Une déclaration sans détour, qui donne le ton de l’analyse tranchante que propose la militante. « Le fond du traité a été accepté trop vite. Pravind Jugnauth ‘finn atas nou lame ek sa trete-la’, et Navin Ramgoolam, lui, a juste apporté deux-trois modifications mineures. Mais c’est bien lui qui signera au final », lâche-t-elle.
Lindsey Collen remonte le fil des événements. Le 22 mai dernier, le traité a été conclu virtuellement entre les Premiers ministres mauricien et britannique. Une avancée historique ? Oui, selon elle, mais pas sans conséquences. « Ma première lecture est toute simple : les États-Unis et le Royaume-Uni ont admis qu’ils avaient tort. Le Royaume-Uni prétendait avoir la souveraineté sur les Chagos, pas Maurice. Cet accord confirme leur erreur, leur occupation illégale de plus de 57 ans. »
Liberté illusoire
Elle poursuit avec un point essentiel : la souveraineté. « Il est clair désormais que la souveraineté appartient à la République de Maurice. C’est un pas important, il faut le reconnaître », affirme-t-elle. Une victoire pour les Mauriciens, mais aussi pour les Chagossiens, qui devraient, selon elle, pouvoir accéder librement à Peros Banhos et Salomon. « Ils pourront s’y rendre, y rester ou visiter. C’est un autre progrès, ‘kar la Repiblik Moris ena la souverennte depi le 22 me 2025’. »
Mais attention, prévient la militante : cette victoire apparente dissimule un piège. « Quand la République de Maurice va parapher l’accord, cela reviendra à accepter la présence d’une base militaire étrangère sur notre territoire. Or, nous sommes censés avoir un contrôle total sur notre territoire. Ce ne sera pas le cas — et ce, pour 99 ans, voire plus. C’est grave. Cela constitue une entrave à l’exercice de notre souveraineté. »
Et qui aura le dernier mot sur ce qui se passe à Peros Banhos et Salomon ? Là encore, Lindsey Collen est catégorique : ce ne sera pas Maurice.

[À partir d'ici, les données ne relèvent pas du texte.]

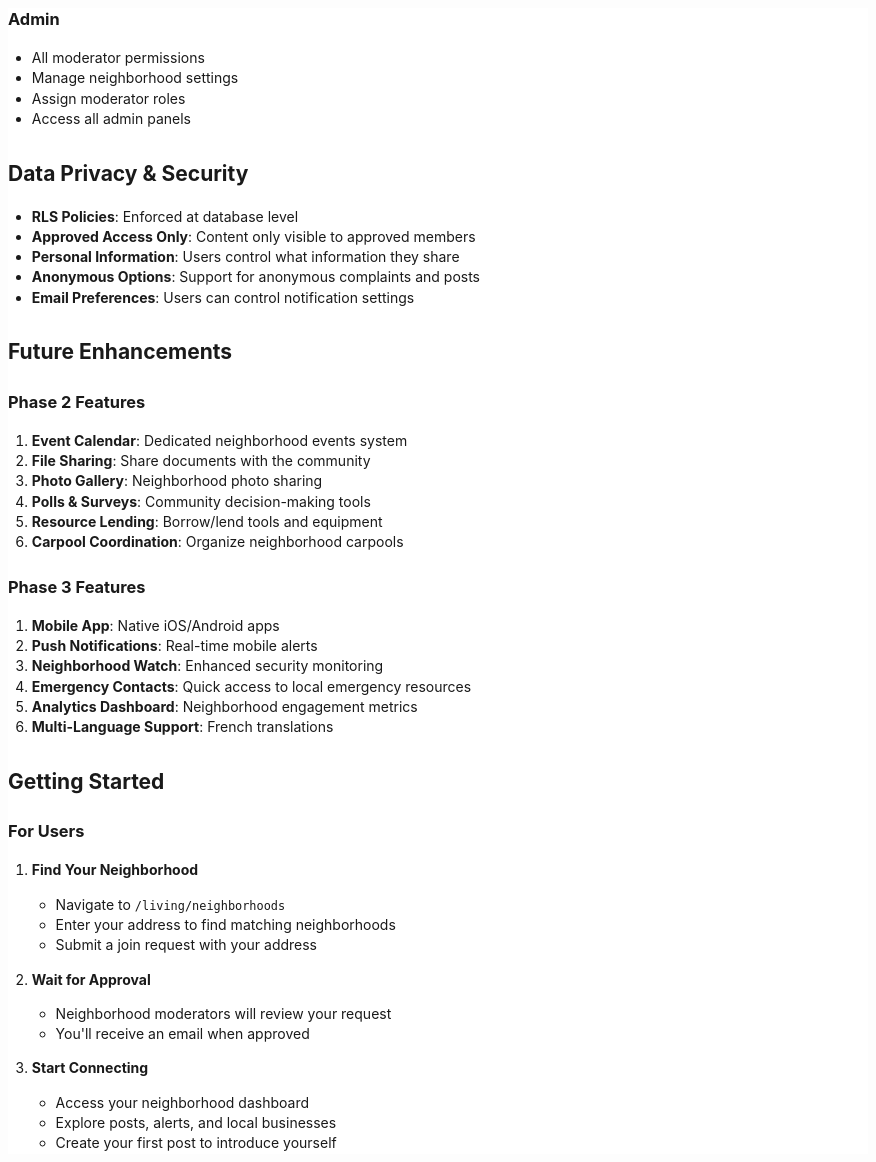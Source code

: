 ### Admin
- All moderator permissions
- Manage neighborhood settings
- Assign moderator roles
- Access all admin panels

## Data Privacy & Security

- **RLS Policies**: Enforced at database level
- **Approved Access Only**: Content only visible to approved members
- **Personal Information**: Users control what information they share
- **Anonymous Options**: Support for anonymous complaints and posts
- **Email Preferences**: Users can control notification settings

## Future Enhancements

### Phase 2 Features
1. **Event Calendar**: Dedicated neighborhood events system
2. **File Sharing**: Share documents with the community
3. **Photo Gallery**: Neighborhood photo sharing
4. **Polls & Surveys**: Community decision-making tools
5. **Resource Lending**: Borrow/lend tools and equipment
6. **Carpool Coordination**: Organize neighborhood carpools

### Phase 3 Features
1. **Mobile App**: Native iOS/Android apps
2. **Push Notifications**: Real-time mobile alerts
3. **Neighborhood Watch**: Enhanced security monitoring
4. **Emergency Contacts**: Quick access to local emergency resources
5. **Analytics Dashboard**: Neighborhood engagement metrics
6. **Multi-Language Support**: French translations

## Getting Started

### For Users

1. **Find Your Neighborhood**
   - Navigate to `/living/neighborhoods`
   - Enter your address to find matching neighborhoods
   - Submit a join request with your address

2. **Wait for Approval**
   - Neighborhood moderators will review your request
   - You'll receive an email when approved

3. **Start Connecting**
   - Access your neighborhood dashboard
   - Explore posts, alerts, and local businesses
   - Create your first post to introduce yourself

« Avec la base militaire de Diego Garcia, toute décision devra passer par un comité conjoint Royaume-Uni/Maurice. Par exemple, pour construire un bâtiment sur Peros Banhos, il faudra l’aval de ce comité… car les Américains y auront un observateur. Qui est le plus fort dans ce contexte ? Qui va défendre bec et ongles sa base ? Les États-Unis, bien sûr. C’est pourquoi je le redis : Pravind Jugnauth a été trop pressé d’accepter ce ‘deal’ avec le Royaume-Uni. »
Lindsey Collen rappelle la ligne de conduite historique de Lalit : défendre le droit de retour des Chagossiens sur leurs îles et la libre circulation. Mais avec ce traité ? Elle n’y croit pas. « À cause de la base américaine, cette liberté est illusoire. On parle de ‘resettlement’ dans le traité. C’est un mot ‘kolonial’. Lalit va continuer à se battre pour la fermeture de la base militaire américaine à Diego. »
Et ce Trust Fund de 40 millions de livres sterling (environ Rs 2,5 milliards), qui doit accompagner les Chagossiens ? Un geste positif ? Pas selon elle. « Trust Fund ne signifie pas indemnisation. Rien de tout cela n’est prévu. Ils se contentent de dire ‘full and final’. C’est tout. »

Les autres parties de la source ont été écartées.